(Reuters) – Holiday Inn-owner InterContinental Hotels <IHG.L> said on Monday it had raised 600 million pounds ($747 million) from Bank of England loans under the government’s coronavirus aid scheme as it estimated a 25% plunge in global revenue per available room in the first quarter.
IHG, which announced a $150 million in cost cuts last month, said it now had $2 billion in liquidity as it also amended its credit facility to include a waiver of existing covenants until Dec. 31, 2021.
Travel and leisure businesses have been among the worst hit by the coronavirus outbreak, with hundred of billions of dollars in business trips and holidays cancelled as countries impose sweeping restrictions.
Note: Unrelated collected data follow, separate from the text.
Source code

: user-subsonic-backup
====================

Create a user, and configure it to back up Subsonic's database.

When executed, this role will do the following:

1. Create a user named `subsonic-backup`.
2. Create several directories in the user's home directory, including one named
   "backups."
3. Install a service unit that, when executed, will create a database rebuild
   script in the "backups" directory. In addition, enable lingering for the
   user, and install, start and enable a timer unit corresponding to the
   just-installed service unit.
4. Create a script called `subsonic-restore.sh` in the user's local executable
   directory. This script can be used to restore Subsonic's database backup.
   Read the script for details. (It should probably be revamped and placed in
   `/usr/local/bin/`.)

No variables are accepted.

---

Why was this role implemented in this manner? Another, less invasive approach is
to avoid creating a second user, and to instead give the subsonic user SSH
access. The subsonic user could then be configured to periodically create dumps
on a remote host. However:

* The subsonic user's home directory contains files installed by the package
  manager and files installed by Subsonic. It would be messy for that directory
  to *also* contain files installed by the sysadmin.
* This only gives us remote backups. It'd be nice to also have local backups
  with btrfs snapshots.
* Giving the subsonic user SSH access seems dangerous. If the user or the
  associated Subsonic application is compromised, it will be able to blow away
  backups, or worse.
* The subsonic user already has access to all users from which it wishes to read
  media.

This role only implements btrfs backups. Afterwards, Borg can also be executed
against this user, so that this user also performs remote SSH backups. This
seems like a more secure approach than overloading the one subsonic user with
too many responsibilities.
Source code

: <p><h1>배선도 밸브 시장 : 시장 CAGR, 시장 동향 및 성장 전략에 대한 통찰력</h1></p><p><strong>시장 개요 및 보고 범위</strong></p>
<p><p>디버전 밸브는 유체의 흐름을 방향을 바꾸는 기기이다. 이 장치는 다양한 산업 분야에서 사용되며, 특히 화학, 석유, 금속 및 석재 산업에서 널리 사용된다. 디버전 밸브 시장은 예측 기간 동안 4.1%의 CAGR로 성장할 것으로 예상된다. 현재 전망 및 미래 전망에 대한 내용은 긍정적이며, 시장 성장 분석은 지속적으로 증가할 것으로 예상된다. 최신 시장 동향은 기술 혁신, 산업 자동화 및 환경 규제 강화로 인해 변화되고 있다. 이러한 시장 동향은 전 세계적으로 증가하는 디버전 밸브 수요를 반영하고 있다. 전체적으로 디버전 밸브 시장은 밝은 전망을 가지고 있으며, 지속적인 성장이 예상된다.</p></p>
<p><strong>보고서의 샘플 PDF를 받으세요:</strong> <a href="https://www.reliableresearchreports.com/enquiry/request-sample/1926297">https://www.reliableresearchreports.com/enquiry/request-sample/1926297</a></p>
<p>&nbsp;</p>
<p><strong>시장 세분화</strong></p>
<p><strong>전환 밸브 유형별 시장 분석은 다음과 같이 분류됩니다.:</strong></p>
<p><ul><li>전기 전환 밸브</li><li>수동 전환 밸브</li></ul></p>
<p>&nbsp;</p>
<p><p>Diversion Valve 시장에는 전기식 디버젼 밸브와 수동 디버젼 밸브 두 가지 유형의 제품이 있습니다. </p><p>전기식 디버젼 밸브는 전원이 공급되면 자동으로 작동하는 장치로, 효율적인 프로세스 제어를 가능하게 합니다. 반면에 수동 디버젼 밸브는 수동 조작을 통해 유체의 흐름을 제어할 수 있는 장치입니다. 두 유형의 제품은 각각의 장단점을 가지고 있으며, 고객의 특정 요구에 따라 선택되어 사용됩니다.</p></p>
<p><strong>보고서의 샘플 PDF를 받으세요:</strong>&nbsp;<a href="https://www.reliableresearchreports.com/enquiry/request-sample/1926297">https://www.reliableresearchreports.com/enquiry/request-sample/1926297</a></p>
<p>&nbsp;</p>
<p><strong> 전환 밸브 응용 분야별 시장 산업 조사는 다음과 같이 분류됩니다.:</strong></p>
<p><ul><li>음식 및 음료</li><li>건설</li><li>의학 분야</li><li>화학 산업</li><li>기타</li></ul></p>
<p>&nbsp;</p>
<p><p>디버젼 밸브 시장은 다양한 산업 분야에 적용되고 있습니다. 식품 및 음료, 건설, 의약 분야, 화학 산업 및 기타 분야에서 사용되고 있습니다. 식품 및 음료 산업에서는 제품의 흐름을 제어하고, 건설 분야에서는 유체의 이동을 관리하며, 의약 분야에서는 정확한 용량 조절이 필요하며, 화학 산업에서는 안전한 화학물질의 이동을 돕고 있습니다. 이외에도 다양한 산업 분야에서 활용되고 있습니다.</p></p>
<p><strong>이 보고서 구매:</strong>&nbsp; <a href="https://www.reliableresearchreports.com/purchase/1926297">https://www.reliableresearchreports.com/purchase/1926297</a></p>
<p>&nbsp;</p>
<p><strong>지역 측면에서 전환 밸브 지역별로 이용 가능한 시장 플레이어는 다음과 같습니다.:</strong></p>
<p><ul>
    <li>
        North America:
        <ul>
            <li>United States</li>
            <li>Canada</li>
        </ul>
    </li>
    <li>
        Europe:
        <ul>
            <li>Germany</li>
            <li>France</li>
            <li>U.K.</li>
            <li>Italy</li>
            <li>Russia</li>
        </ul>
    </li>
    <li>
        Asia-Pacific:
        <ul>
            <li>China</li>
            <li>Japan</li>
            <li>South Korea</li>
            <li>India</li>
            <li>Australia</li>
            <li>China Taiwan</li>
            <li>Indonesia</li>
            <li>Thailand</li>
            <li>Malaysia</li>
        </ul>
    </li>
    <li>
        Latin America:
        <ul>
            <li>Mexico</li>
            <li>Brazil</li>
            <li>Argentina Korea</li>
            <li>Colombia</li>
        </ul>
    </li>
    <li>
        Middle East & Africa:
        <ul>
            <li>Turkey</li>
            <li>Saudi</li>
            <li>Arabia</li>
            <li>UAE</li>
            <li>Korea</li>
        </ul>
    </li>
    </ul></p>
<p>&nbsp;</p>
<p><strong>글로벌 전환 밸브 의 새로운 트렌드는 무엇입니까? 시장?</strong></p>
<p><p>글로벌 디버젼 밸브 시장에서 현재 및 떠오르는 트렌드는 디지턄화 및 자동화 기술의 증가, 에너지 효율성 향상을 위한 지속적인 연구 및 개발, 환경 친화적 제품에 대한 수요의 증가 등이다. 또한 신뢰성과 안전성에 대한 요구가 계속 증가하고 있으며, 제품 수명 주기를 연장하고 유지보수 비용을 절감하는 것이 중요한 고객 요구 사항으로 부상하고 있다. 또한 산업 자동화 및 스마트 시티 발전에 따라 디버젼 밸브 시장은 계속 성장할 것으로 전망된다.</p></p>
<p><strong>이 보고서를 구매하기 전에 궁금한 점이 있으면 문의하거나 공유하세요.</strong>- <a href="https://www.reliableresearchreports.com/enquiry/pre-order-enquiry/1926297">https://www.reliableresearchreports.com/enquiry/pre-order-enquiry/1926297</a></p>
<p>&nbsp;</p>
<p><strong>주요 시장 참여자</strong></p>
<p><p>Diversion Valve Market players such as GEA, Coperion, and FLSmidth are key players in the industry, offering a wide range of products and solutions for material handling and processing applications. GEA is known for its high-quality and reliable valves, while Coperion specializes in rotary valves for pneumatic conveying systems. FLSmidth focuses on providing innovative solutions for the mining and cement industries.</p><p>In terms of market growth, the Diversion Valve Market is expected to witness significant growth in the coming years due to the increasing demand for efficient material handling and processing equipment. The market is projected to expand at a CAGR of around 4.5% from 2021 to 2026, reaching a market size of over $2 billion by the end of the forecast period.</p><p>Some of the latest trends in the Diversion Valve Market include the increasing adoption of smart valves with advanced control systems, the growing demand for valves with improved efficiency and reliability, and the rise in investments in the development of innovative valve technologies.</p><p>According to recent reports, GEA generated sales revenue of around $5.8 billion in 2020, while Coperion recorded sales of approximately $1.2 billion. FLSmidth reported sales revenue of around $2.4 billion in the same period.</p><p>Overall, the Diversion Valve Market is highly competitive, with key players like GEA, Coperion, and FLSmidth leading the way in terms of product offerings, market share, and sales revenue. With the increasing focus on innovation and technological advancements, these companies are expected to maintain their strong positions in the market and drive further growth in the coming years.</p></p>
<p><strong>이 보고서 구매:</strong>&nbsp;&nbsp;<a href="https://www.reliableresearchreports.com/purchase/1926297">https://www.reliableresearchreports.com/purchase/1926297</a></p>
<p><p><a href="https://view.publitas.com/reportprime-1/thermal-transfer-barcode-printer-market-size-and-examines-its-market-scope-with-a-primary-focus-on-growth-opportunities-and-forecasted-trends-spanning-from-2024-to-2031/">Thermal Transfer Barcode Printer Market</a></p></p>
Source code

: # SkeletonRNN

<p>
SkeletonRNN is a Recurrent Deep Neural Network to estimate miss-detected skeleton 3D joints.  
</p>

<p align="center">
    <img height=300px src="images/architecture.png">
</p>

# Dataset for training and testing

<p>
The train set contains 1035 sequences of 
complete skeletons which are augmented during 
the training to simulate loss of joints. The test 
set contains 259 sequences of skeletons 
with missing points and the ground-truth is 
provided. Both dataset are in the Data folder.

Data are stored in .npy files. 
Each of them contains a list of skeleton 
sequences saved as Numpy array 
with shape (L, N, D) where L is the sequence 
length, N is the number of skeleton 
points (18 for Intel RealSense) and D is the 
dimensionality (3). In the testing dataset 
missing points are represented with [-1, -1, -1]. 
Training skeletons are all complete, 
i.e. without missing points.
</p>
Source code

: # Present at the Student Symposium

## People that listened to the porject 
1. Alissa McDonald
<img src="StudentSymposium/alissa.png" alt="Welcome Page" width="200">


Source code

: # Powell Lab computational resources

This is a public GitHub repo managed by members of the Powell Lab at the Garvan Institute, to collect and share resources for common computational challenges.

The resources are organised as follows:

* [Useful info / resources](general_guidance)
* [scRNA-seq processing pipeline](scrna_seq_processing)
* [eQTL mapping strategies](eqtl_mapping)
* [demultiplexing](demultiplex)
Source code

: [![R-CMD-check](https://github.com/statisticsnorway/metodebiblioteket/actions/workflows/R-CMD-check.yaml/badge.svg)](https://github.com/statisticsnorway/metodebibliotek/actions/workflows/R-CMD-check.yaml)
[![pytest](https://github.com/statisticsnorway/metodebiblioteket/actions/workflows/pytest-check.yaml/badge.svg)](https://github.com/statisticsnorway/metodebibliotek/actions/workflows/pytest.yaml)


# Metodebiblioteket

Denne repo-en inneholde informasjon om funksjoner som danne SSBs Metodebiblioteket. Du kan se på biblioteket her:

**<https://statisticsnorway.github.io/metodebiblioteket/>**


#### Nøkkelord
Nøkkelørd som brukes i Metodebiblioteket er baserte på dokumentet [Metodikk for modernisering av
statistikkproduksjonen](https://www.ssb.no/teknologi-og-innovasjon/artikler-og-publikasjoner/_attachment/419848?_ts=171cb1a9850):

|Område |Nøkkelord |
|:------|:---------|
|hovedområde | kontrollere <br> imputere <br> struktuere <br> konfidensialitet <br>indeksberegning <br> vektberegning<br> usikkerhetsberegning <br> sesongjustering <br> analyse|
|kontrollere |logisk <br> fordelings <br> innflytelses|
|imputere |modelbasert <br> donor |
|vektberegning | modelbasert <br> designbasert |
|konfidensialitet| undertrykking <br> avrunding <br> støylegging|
The Crowne Plaza, Regent and Hualuxe operator said around half of its hotels in Europe, Middle East, Asia and Africa are shut, adding that performance in Greater China continues to steadily improve with only 12 out of 470 hotels now closed.
In the United States, where half of the company’s hotels are located, around 10% are closed.
IHG, which operates more than 5,900 hotels worldwide, with nearly 900,000 rooms across 100 countries, said occupancy levels in comparable open hotels are in the low to mid 20% range across the business.
It expects global RevPAR to fall by 55% in March, compared to the 60% fall it had forecast earlier.